Por fim, o plano pode ser expandido ao longo do ano letivo, permitindo futuras investigações sobre as diferentes culturas que existem nos meios urbanos e rurais do Brasil. Esse aprofundamento é essencial para que as crianças compreendam e respeitem a diversidade cultural que habitamos, pois estabelecendo conexões com suas próprias vivências, elas podem aprender a abraçar a pluralidade de experiências que compõem a sociedade.
Orientações finais sobre o plano:
As orientações finais visam garantir que todos os aspectos do plano de aula sejam efetivamente implementados, tornando a experiência de aprendizagem das crianças rica e envolvente. É fundamental que o professor esteja atento ao ritmo de cada grupo, assim como às diferentes formas de expressão que os alunos podem apresentar. Cada criança é única, com seu próprio tempo para processar informações e sentimentos, e adaptar as atividades prepara um terreno fértil para aprendizagens significativas.
Além disso, criar um ambiente acolhedor e seguro é imprescindível. As crianças precisam sentir que suas opiniões e sentimentos são válidos e respeitados. Essa confiança facilita a comunicação e o compartilhamento de experiências, promovendo um clima de apoio e empatia que favorece a aprendizagem mútua. É sempre recomendável lembrar que o papel do educador transcende a simples transmissão de conhecimento, envolvendo também a escuta, a orientação e o incentivo ao respeito pelas diferenças.
Por último, propor continuidade às atividades em casa pode ser uma ótima estratégia. Sugestões como convidar as crianças a explorar suas redes de parentes e amigos sobre suas vidas no campo e na cidade podem enriquecer a experiência. Por exemplo, pode-se sugerir que compartilhem com a turma histórias sobre o que encontraram em visitas a lugares rurais ou urbanos, incentivando a comunicação e a troca de saberes entre as famílias e a escola de forma muito positiva.
5 Sugestões lúdicas sobre este tema:
1. A Caça ao Tesouro das Diferenças
Objetivo: Aumentar a percepção sobre o que existe em cada ambiente.
Material: Recortes de revistas sobre objetos do campo e da cidade, cestos para coletar os itens correspondentes.
Execução: Criar dois cestos e pedir que as crianças coletem os itens (imagens) que vão representando o campo ou a cidade e, ao fim, montar um mural com as diferenças.
2. Música e Movimento
Objetivo: Fomentar a expressão corporal e o ritmo.
Material: Sons da natureza e sons da cidade.
Execução: Criar um mini “ballet” onde as crianças devem movimentar-se como animais do campo ao ouvir os sons rurais e mudar para movimentos urbanos ao ouvirem os sons da cidade, criando um espaço divertido.
3. Criação da Feira de Sabores
Objetivo: Aprender sobre as características dos alimentos de cada meio.
Material: Frutas e vegetais do campo e da cidade, bandejas.

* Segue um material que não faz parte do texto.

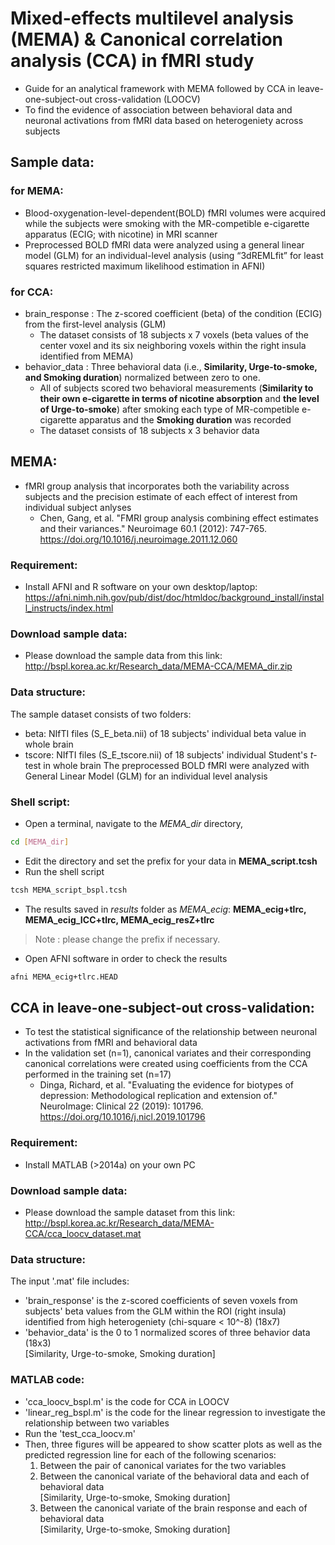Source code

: # Mixed-effects multilevel analysis (MEMA) & Canonical correlation analysis (CCA) in fMRI study
* Guide for an analytical framework with MEMA followed by CCA in leave-one-subject-out cross-validation (LOOCV)
* To find the evidence of association between behavioral data and neuronal activations from fMRI data based on heterogeniety across subjects

## Sample data:
### for MEMA:
* Blood-oxygenation-level-dependent(BOLD) fMRI volumes were acquired while the subjects were smoking with the MR-competible e-cigarette apparatus (ECIG; with nicotine) in MRI scanner  
* Preprocessed BOLD fMRI data were analyzed using a general linear model (GLM) for an individual-level analysis (using “3dREMLfit” for least squares restricted maximum likelihood estimation in AFNI)

### for CCA:
* brain_response : The z-scored coefficient (beta) of the condition (ECIG) from the first-level analysis (GLM) 
  * The dataset consists of 18 subjects x 7 voxels (beta values of the center voxel and its six neighboring voxels within the right insula identified from MEMA)
* behavior_data : Three behavioral data (i.e., **Similarity, Urge-to-smoke, and Smoking duration**) normalized between zero to one. 
  * All of subjects scored two behavioral measurements (**Similarity to their own e-cigarette in terms of nicotine absorption** and **the level of Urge-to-smoke**) after smoking each type of MR-competible e-cigarette apparatus and the **Smoking duration** was recorded
  * The dataset consists of 18 subjects x 3 behavior data

## MEMA:
* fMRI group analysis that incorporates both the variability across subjects and the precision estimate of each effect of interest from individual subject anlyses
  * Chen, Gang, et al. "FMRI group analysis combining effect estimates and their variances." Neuroimage 60.1 (2012): 747-765. <https://doi.org/10.1016/j.neuroimage.2011.12.060>
### Requirement:
* Install AFNI and R software on your own desktop/laptop: https://afni.nimh.nih.gov/pub/dist/doc/htmldoc/background_install/install_instructs/index.html
### Download sample data:
* Please download the sample data from this link: http://bspl.korea.ac.kr/Research_data/MEMA-CCA/MEMA_dir.zip
### Data structure:
The sample dataset consists of two folders:
* beta: NIfTI files (S_E_beta.nii) of 18 subjects' individual beta value in whole brain 
* tscore: NIfTI files (S_E_tscore.nii) of 18 subjects' individual Student's *t*-test in whole brain 
The preprocessed BOLD fMRI were analyzed with General Linear Model (GLM) for an individual level analysis 
### Shell script:
* Open a terminal, navigate to the *MEMA_dir* directory, 
```bash
cd [MEMA_dir] 
``` 
* Edit the directory and set the prefix for your data in **MEMA_script.tcsh**
* Run the shell script
```bash
tcsh MEMA_script_bspl.tcsh 
``` 
* The results saved in *results* folder as *MEMA_ecig*: **MEMA_ecig+tlrc, MEMA_ecig_ICC+tlrc, MEMA_ecig_resZ+tlrc**
> Note : please change the prefix if necessary.
* Open AFNI software in order to check the results
```bash
afni MEMA_ecig+tlrc.HEAD
``` 


## CCA in leave-one-subject-out cross-validation:
* To test the statistical significance of the relationship between neuronal activations from fMRI and behavioral data
* In the validation set (n=1), canonical variates and their corresponding canonical correlations were created using coefficients from the CCA performed in the training set (n=17)
  * Dinga, Richard, et al. "Evaluating the evidence for biotypes of depression: Methodological replication and extension of." NeuroImage: Clinical 22 (2019): 101796. <https://doi.org/10.1016/j.nicl.2019.101796>
  
### Requirement:
* Install MATLAB (>2014a) on your own PC
### Download sample data:
* Please download the sample dataset from this link: http://bspl.korea.ac.kr/Research_data/MEMA-CCA/cca_loocv_dataset.mat
### Data structure:
The input '.mat' file includes:
* 'brain_response' is the z-scored coefficients of seven voxels from subjects' beta values from the GLM within the ROI (right insula) identified from high heterogeniety (chi-square < 10^-8) (18x7)
* 'behavior_data' is the 0 to 1 normalized scores of three behavior data (18x3)   
[Similarity, Urge-to-smoke, Smoking duration]
### MATLAB code:
* 'cca_loocv_bspl.m' is the code for CCA in LOOCV
* 'linear_reg_bspl.m' is the code for the linear regression to investigate the relationship between two variables 
* Run the 'test_cca_loocv.m' 
* Then, three figures will be appeared to show scatter plots as well as the predicted regression line for each of the following scenarios:
  1. Between the pair of canonical variates for the two variables
  2. Between the canonical variate of the behavioral data and each of behavioral data   
  [Similarity, Urge-to-smoke, Smoking duration]
  3. Between the canonical variate of the brain response and each of behavioral data   
  [Similarity, Urge-to-smoke, Smoking duration]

Execução: Organizar uma mini feira onde as crianças aprendem sobre diferentes tipos de comidas típicas, discutindo e degustando as diferenças entre ali.
4. Histórias do Campo e da Cidade
Objetivo: Estimular a criatividade narrativa.

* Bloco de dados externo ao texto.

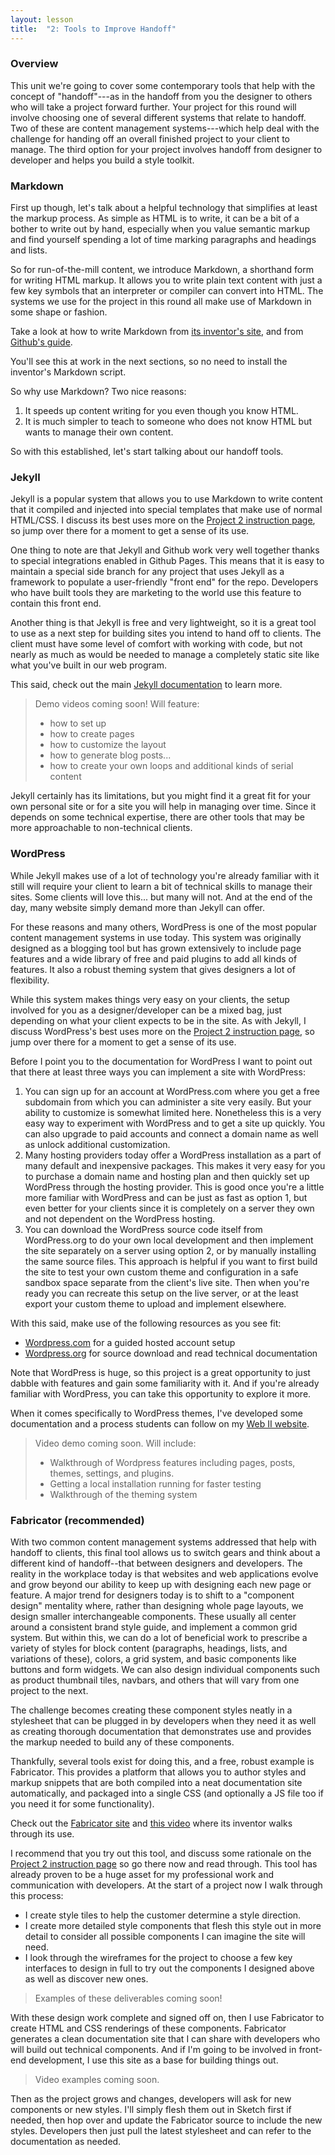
 ```yaml
---
layout: lesson
title:  "2: Tools to Improve Handoff"
---
```

### Overview

This unit we're going to cover some contemporary tools that help with the concept of "handoff"---as in the handoff from you the designer to others who will take a project forward further. Your project for this round will involve choosing one of several different systems that relate to handoff. Two of these are content management systems---which help deal with the challenge for handing off an overall finished project to your client to manage. The third option for your project involves handoff from designer to developer and helps you build a style toolkit.

### Markdown

First up though, let's talk about a helpful technology that simplifies at least the markup process. As simple as HTML is to write, it can be a bit of a bother to write out by hand, especially when you value semantic markup and find yourself spending a lot of time marking paragraphs and headings and lists.

So for run-of-the-mill content, we introduce Markdown, a shorthand form for writing HTML markup. It allows you to write plain text content with just a few key symbols that an interpreter or compiler can convert into HTML. The systems we use for the project in this round all make use of Markdown in some shape or fashion.

Take a look at how to write Markdown from [its inventor's site](https://daringfireball.net/projects/markdown/basics), and from [Github's guide](https://guides.github.com/features/mastering-markdown/).

You'll see this at work in the next sections, so no need to install the inventor's Markdown script.

So why use Markdown? Two nice reasons:

1. It speeds up content writing for you even though you know HTML.
2. It is much simpler to teach to someone who does not know HTML but wants to manage their own content.

So with this established, let's start talking about our handoff tools.

### Jekyll

Jekyll is a popular system that allows you to use Markdown to write content that it compiled and injected into special templates that make use of normal HTML/CSS. I discuss its best uses more on the [Project 2 instruction page](/activities/p2.html), so jump over there for a moment to get a sense of its use.

One thing to note are that Jekyll and Github work very well together thanks to special integrations enabled in Github Pages. This means that it is easy to maintain a special side branch for any project that uses Jekyll as a framework to populate a user-friendly "front end" for the repo. Developers who have built tools they are marketing to the world use this feature to contain this front end.

Another thing is that Jekyll is free and very lightweight, so it is a great tool to use as a next step for building sites you intend to hand off to clients. The client must have some level of comfort with working with code, but not nearly as much as would be needed to manage a completely static site like what you've built in our web program.

This said, check out the main [Jekyll documentation](https://jekyllrb.com/docs/home/) to learn more.

> Demo videos coming soon! Will feature:
> * how to set up
> * how to create pages
> * how to customize the layout
> * how to generate blog posts...
> * how to create your own loops and additional kinds of serial content

Jekyll certainly has its limitations, but you might find it a great fit for your own personal site or for a site you will help in managing over time. Since it depends on some technical expertise, there are other tools that may be more approachable to non-technical clients.


### WordPress

While Jekyll makes use of a lot of technology you're already familiar with it still will require your client to learn a bit of technical skills to manage their sites. Some clients will love this... but many will not. And at the end of the day, many website simply demand more than Jekyll can offer.

For these reasons and many others, WordPress is one of the most popular content management systems in use today. This system was originally designed as a blogging tool but has grown extensively to include page features and a wide library of free and paid plugins to add all kinds of features. It also a robust theming system that gives designers a lot of flexibility.

While this system makes things very easy on your clients, the setup involved for you as a designer/developer can be a mixed bag, just depending on what your client expects to be in the site. As with Jekyll, I discuss WordPress's best uses more on the [Project 2 instruction page](/activities/p2.html), so jump over there for a moment to get a sense of its use.

Before I point you to the documentation for WordPress I want to point out that there at least three ways you can implement a site with WordPress:

1. You can sign up for an account at WordPress.com where you get a free subdomain from which you can administer a site very easily. But your ability to customize is somewhat limited here. Nonetheless this is a very easy way to experiment with WordPress and to get a site up quickly. You can also upgrade to paid accounts and connect a domain name as well as unlock additional customization.
2. Many hosting providers today offer a WordPress installation as a part of many default and inexpensive packages. This makes it very easy for you to purchase a domain name and hosting plan and then quickly set up WordPress through the hosting provider. This is good once you're a little more familiar with WordPress and can be just as fast as option 1, but even better for your clients since it is completely on a server they own and not dependent on the WordPress hosting.
2. You can download the WordPress source code itself from WordPress.org to do your own local development and then implement the site separately on a server using option 2, or by manually installing the same source files. This approach is helpful if you want to first build the site to test your own custom theme and configuration in a safe sandbox space separate from the client's live site. Then when you're ready you can recreate this setup on the live server, or at the least export your custom theme to upload and implement elsewhere.

With this said, make use of the following resources as you see fit:

* [Wordpress.com](https://wordpress.com/) for a guided hosted account setup
* [Wordpress.org](https://wordpress.org/) for source download and read technical documentation

Note that WordPress is huge, so this project is a great opportunity to just dabble with features and gain some familiarity with it. And if you're already familiar with WordPress, you can take this opportunity to explore it more.

When it comes specifically to WordPress themes, I've developed some documentation and a process students can follow on my [Web II website](http://vcd-3600.philschanely.com/wordpress-themes.html).

> Video demo coming soon. Will include:
> * Walkthrough of Wordpress features including pages, posts, themes, settings, and plugins.
> * Getting a local installation running for faster testing
> * Walkthrough of the theming system

### Fabricator (recommended)

With two common content management systems addressed that help with handoff to clients, this final tool allows us to switch gears and think about a different kind of handoff--that between designers and developers. The reality in the workplace today is that websites and web applications evolve and grow beyond our ability to keep up with designing each new page or feature. A major trend for designers today is to shift to a "component design" mentality where, rather than designing whole page layouts, we design smaller interchangeable components. These usually all center around a consistent brand style guide, and implement a common grid system. But within this, we can do a lot of beneficial work to prescribe a variety of styles for block content (paragraphs, headings, lists, and variations of these), colors, a grid system, and basic components like buttons and form widgets. We can also design individual components such as product thumbnail tiles, navbars, and others that will vary from one project to the next.

The challenge becomes creating these component styles neatly in a stylesheet that can be plugged in by developers when they need it as well as creating thorough documentation that demonstrates use and provides the markup needed to build any of these components.

Thankfully, several tools exist for doing this, and a free, robust example is Fabricator. This provides a platform that allows you to author styles and markup snippets that are both compiled into a neat documentation site automatically, and packaged into a single CSS (and optionally a JS file too if you need it for some functionality).

Check out the [Fabricator site](http://fbrctr.github.io/) and [this video](https://www.youtube.com/watch?v=fLWhd7OedY0) where its inventor walks through its use.

I recommend that you try out this tool, and discuss some rationale on the [Project 2 instruction page](/activities/p2.html) so go there now and read through. This tool has already proven to be a huge asset for my professional work and communication with developers. At the start of a project now I walk through this process:

* I create style tiles to help the customer determine a style direction.
* I create more detailed style components that flesh this style out in more detail to consider all possible components I can imagine the site will need.
* I look through the wireframes for the project to choose a few key interfaces to design in full to try out the components I designed above as well as discover new ones.

> Examples of these deliverables coming soon!

With these design work complete and signed off on, then I use Fabricator to create HTML and CSS renderings of these components. Fabricator generates a clean documentation site that I can share with developers who will build out technical components. And if I'm going to be involved in front-end development, I use this site as a base for building things out.

> Video examples coming soon.

Then as the project grows and changes, developers will ask for new components or new styles. I'll simply flesh them out in Sketch first if needed, then hop over and update the Fabricator source to include the new styles. Developers then just pull the latest stylesheet and can refer to the documentation as needed.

Material: Papéis em branco e lápis.
Execução: Peça para que cada criança invente uma breve história envolvendo um personagem que vive no campo e outro que vive na cidade e que se encontram e fazem uma amizade.
5. Diário de Viagem
Objetivo: Incentivar a observação e a reflexão.
Material: Cadernos e lápis.
Execução: Criar um “diário de viagem” que as crianças poderão usar para registrar experiências, sentimentos e aprendizados sobre suas visitas a ambientes urbanos e rurais, reutilizando as histórias da sala de aula como base.
Essas sugestões lúdicas e práticas podem sanar a curiosidade natural das crianças em relação ao tema e permitir que elas explorem esses ambientes com um olhar mais crítico e afetuoso.